■森重「自分たちにがっかりしている」
FC東京は今、岐路に立っている。各チームが有限の戦力に合わせて独自戦術を出しながら生き抜こうとしているJ1にあって、堅い守備と早い攻撃だけで白星を重ねるには限界がある。まして、昨年から室屋成、橋本拳人、原大智と選手が次々と海外移籍しており、チームの“軸”をどう維持するかにも悩まされている。
右サイドバックで穴を埋めたかに見えた中村帆高は負傷して戦線を離脱。本職は中村拓海のみという状況だが、中村拓は攻撃に特徴のある選手だ。

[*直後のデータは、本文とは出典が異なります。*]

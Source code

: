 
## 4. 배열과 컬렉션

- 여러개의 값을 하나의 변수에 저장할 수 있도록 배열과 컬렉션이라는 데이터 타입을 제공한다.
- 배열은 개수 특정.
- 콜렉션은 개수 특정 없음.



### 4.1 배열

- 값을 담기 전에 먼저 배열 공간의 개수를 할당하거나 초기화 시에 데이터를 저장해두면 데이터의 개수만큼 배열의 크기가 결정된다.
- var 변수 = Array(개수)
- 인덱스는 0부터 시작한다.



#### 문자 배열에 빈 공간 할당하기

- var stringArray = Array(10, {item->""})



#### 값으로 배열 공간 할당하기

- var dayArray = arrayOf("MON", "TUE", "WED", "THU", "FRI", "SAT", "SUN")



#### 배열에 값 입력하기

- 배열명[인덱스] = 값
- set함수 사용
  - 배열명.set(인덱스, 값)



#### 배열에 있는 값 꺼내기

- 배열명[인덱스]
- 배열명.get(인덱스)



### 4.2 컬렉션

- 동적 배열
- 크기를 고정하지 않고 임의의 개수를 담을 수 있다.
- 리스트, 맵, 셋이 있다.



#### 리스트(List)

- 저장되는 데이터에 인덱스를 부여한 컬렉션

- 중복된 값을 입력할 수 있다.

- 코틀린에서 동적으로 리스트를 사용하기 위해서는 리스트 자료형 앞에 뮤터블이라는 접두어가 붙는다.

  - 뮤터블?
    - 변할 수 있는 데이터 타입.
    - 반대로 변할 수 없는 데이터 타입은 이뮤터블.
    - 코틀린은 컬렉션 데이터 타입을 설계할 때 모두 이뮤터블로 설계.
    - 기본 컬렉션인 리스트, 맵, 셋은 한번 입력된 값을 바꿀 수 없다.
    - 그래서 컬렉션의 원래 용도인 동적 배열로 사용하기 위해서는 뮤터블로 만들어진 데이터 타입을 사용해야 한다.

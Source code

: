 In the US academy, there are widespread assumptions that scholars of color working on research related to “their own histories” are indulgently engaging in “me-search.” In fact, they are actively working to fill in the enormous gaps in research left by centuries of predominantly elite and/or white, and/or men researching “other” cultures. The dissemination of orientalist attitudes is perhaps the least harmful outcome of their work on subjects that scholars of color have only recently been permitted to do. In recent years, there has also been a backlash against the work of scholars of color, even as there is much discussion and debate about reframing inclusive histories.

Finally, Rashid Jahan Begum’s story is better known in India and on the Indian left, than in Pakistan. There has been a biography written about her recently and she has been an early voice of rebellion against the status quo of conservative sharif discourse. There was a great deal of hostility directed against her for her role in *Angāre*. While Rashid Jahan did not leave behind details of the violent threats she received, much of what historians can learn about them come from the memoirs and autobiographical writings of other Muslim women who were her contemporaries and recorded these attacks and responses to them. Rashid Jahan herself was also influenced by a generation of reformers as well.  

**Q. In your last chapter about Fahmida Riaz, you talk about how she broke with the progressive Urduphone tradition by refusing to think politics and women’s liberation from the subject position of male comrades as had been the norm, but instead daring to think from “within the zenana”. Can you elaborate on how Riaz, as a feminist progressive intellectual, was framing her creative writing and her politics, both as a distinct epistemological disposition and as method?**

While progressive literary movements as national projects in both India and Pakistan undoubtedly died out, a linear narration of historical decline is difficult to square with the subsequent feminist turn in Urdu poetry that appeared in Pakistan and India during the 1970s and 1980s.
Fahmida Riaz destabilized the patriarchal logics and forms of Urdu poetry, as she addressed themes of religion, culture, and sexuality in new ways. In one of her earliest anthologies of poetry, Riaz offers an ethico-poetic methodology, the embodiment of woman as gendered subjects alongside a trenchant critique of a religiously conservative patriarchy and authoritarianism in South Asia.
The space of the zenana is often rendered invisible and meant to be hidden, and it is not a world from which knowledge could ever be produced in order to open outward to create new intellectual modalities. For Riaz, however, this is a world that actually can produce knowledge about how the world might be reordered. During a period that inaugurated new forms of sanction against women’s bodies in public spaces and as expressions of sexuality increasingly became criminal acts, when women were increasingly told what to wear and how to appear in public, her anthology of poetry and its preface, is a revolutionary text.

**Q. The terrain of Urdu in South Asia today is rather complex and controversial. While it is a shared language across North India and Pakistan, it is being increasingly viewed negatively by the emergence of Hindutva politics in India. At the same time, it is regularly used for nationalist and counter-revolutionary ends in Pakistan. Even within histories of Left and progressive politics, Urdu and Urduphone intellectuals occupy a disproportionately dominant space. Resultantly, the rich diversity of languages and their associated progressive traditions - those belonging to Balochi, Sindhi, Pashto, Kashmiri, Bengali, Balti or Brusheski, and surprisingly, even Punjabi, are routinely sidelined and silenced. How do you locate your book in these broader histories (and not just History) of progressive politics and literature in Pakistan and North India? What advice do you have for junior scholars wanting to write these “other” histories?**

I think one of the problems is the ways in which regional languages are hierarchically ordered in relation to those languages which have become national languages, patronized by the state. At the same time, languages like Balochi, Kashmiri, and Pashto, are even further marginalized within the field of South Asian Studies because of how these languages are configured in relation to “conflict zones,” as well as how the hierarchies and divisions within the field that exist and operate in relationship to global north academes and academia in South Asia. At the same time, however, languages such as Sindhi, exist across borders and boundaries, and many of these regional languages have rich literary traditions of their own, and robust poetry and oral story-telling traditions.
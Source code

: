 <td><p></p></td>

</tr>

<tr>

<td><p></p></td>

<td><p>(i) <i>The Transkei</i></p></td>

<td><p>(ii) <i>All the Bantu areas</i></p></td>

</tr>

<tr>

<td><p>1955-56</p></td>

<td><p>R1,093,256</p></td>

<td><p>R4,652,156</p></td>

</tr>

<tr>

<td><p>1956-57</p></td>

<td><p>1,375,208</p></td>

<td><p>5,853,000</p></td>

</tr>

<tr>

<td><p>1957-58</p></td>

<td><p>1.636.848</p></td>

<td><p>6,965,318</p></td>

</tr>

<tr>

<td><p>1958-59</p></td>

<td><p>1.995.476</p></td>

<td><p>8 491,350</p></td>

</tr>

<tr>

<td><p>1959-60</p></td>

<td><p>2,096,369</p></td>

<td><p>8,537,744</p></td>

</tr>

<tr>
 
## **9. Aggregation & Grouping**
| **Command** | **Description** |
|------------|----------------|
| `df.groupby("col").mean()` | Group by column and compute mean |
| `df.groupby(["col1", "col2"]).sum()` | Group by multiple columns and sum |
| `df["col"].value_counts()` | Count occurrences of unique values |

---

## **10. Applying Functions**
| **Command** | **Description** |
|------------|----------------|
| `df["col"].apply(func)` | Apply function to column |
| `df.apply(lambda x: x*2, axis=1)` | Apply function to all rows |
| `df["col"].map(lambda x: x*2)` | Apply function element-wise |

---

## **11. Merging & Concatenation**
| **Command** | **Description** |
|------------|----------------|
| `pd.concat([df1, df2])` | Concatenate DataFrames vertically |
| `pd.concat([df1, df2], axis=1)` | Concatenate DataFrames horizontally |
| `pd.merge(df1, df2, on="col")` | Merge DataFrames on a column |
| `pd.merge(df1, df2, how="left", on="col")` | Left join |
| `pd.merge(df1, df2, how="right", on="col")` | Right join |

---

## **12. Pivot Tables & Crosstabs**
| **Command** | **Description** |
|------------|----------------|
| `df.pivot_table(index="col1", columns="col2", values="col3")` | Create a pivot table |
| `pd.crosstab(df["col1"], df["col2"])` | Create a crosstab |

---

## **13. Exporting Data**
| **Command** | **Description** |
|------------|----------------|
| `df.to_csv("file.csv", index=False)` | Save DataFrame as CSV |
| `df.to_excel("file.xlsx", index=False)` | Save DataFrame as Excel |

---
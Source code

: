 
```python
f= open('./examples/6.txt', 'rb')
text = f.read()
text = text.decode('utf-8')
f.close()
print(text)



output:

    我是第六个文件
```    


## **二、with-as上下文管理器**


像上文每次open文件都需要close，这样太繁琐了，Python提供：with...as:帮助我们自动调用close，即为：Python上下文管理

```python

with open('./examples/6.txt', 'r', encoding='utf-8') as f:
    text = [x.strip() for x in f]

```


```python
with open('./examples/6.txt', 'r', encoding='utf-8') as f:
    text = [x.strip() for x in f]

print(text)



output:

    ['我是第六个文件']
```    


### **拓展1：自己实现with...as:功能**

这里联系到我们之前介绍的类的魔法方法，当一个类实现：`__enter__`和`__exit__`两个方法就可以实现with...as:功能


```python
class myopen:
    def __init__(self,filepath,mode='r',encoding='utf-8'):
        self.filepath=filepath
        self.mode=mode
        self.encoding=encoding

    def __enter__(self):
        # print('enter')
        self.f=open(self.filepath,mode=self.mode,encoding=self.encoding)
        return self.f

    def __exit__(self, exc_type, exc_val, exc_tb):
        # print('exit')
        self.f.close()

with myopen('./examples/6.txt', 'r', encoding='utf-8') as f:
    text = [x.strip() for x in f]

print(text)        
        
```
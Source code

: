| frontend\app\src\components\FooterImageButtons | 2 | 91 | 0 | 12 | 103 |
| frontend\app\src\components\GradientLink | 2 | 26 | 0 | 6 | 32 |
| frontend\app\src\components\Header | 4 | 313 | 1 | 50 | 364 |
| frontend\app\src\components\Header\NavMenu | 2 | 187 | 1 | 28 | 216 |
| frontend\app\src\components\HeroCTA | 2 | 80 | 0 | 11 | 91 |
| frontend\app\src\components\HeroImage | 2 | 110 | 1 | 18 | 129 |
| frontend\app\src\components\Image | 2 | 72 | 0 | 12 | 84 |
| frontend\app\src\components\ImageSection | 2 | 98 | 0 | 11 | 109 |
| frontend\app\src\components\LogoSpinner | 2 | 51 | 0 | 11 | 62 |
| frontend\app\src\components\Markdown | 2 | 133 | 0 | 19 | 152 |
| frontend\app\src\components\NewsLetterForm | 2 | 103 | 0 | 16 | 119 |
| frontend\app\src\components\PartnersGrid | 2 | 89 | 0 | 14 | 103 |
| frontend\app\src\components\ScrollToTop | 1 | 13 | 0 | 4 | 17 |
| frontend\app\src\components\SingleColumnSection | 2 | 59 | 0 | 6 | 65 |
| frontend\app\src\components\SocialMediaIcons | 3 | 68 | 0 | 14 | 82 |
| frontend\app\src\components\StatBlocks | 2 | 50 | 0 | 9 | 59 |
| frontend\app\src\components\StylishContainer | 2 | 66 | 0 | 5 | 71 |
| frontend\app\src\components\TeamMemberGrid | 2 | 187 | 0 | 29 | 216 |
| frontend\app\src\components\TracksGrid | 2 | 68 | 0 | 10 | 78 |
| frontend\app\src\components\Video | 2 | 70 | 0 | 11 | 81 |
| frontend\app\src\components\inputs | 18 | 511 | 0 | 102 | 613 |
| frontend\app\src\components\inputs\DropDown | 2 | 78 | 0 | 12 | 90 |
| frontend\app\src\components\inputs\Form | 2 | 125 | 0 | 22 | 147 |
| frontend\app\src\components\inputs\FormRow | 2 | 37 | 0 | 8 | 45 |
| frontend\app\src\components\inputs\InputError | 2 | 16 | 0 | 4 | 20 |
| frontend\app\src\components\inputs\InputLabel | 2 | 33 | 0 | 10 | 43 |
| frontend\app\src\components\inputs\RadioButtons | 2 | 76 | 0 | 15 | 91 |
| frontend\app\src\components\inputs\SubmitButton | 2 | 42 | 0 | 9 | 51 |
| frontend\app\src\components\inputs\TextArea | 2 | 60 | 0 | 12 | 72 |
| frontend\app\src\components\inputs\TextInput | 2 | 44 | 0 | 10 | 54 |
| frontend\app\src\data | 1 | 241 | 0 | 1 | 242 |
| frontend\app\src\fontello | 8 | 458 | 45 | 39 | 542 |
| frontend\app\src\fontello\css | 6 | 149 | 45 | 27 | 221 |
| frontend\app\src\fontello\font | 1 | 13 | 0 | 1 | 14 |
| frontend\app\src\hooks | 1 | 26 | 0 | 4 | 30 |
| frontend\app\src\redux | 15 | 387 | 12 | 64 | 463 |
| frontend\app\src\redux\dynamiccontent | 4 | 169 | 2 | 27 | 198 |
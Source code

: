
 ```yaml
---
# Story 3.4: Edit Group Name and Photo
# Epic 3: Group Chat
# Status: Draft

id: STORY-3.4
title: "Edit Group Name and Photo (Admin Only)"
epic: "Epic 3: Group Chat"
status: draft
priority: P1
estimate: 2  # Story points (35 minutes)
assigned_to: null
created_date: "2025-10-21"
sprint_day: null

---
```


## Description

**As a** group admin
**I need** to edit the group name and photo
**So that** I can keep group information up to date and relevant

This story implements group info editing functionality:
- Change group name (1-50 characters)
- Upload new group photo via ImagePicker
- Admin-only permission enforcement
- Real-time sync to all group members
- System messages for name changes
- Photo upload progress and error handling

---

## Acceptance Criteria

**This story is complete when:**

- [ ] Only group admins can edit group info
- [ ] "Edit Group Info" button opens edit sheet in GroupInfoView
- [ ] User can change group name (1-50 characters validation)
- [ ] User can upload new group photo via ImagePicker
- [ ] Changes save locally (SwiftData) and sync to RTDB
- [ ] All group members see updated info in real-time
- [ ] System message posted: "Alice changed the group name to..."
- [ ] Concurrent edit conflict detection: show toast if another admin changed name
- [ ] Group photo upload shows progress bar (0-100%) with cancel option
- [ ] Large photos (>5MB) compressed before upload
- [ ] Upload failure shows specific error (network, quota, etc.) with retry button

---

守備を立て直したい状況で迎えた鳥栖戦で、長谷川監督は本職がセンターバックの岡崎慎を右サイドバックで起用したが、岡崎は前半で交代が告げられるような出来に終始した。後半に代わって入った内田のパフォーマンスによってチームが持ち直したことはやはり、守備の立て直しが攻撃に必要だというわけだ。
鳥栖戦後、森重は「自分たちにがっかりしている」と言葉を振り絞ったが、それほど東京は難しい状況に入ってしまっている。ACLを抱えた昨年ほどではないとはいえ、今季も過密日程に急き立てられており、抜本的な改革は難しい。
そんな中で、4月18日に元ブラジル代表DFブルーノ・ウヴィニがようやくチームに合流した。イングランド・トットナムやイタリア・ナポリでプレー経験がある元セレソンが守備陣立て直しの救世主になれるのか、注目したい。